Il 40% scopre per caso di avere l’Aids e il 20% non lo comunica per vergogna o per paura del giudizio della gente. Il che è un ostacolo alla cura ed un modo per diffondere l’Hiv che provoca una malattia grave, anche se con le terapie antiretrovirali di oggi non fa più né la paura né i morti di qualche decennio fa e, se seguite con regolarità fanno scomparire l’Hiv dal sangue e così l’Aids non è più trasmissibile.

Il 1°dicembre è stata la giornata internazionale contro l’Aids. Con l’occasione il Ministero della Salute e l’Istituto Superiore di Sanità hanno diffuso dati sulle nuove diagnosi di infezione da Hiv e dei casi di Aids in Italia al 31 dicembre 2022. 

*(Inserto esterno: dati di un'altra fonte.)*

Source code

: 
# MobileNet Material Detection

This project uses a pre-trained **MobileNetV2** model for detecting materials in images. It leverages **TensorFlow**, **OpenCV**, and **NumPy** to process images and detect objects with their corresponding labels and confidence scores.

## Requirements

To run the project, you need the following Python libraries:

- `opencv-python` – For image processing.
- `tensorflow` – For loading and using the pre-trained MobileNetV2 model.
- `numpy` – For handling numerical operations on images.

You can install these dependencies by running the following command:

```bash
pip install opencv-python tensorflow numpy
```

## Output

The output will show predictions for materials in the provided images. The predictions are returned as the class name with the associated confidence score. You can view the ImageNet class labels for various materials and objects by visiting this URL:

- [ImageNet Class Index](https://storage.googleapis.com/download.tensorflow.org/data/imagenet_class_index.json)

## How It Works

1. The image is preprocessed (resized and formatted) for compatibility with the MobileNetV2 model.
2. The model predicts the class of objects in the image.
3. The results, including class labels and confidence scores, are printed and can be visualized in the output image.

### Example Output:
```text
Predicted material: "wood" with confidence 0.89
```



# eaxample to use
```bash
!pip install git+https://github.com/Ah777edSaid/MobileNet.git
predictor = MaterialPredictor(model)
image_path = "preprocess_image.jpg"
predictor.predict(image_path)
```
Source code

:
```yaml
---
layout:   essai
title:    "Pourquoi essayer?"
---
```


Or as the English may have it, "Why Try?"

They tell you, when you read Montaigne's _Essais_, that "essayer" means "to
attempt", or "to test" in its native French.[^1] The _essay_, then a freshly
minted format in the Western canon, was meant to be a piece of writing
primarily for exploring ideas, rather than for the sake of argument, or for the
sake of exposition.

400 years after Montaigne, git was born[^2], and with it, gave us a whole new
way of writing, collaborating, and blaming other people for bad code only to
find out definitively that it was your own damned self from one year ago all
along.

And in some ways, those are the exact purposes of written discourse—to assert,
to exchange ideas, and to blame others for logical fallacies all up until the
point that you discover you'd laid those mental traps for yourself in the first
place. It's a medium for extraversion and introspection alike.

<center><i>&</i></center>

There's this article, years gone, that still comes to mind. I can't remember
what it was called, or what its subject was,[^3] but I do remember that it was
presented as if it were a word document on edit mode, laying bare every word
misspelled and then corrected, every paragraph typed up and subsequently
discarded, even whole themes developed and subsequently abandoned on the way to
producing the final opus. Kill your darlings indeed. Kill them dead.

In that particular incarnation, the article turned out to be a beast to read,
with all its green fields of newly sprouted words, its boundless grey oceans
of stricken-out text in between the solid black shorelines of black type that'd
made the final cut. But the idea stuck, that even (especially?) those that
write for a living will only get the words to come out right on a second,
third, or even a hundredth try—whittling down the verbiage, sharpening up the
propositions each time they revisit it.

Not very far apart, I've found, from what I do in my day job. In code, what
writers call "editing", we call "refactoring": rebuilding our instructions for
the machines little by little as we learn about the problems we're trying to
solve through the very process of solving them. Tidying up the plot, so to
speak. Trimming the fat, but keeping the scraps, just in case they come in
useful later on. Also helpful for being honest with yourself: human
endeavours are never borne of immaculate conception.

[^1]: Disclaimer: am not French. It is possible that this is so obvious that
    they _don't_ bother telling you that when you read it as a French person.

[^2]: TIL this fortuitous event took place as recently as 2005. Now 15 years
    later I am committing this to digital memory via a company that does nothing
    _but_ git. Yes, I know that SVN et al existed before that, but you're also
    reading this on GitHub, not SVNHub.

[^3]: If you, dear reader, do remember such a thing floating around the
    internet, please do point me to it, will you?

Dal 2012 i dati sulla sorveglianza delle nuove diagnosi di infezione da Hiv hanno una copertura nazionale. Nel 2022, sono state effettuate 1.888 nuove diagnosi di infezione da Hiv pari a 3,2 nuovi casi per 100.000 residenti. L’incidenza osservata in Italia è inferiore rispetto all’incidenza media osservata tra i Paesi dell’Europa occidentale e dell’Unione Europea (5,1 nuove diagnosi per 100.000 residenti).

Aids. Il 40% scopre di averlo per caso

Nel periodo 2012- 2022 si osserva una diminuzione delle diagnosi per tutte le modalità di trasmissione. Nel 2022, la proporzione di nuovi casi attribuibile a trasmissione eterosessuale era 43% (25,1% maschi e 17,9% femmine), quella in maschi che fanno sesso con maschi 40,9% e quella attribuibile a persone che usano sostanze stupefacenti 4,3%. Il Registro Nazionale Aids, attivo dal 1982, nel 2022 ha registrato 403 nuove diagnosi di Aids, pari a un’incidenza di 0,7 casi per 100.000 residenti. Nel 2022, tra le nuove diagnosi di Aids, l’84% riguardava persone che avevano scoperto di essere HIV positive nei sei mesi precedenti alla diagnosi di Aids.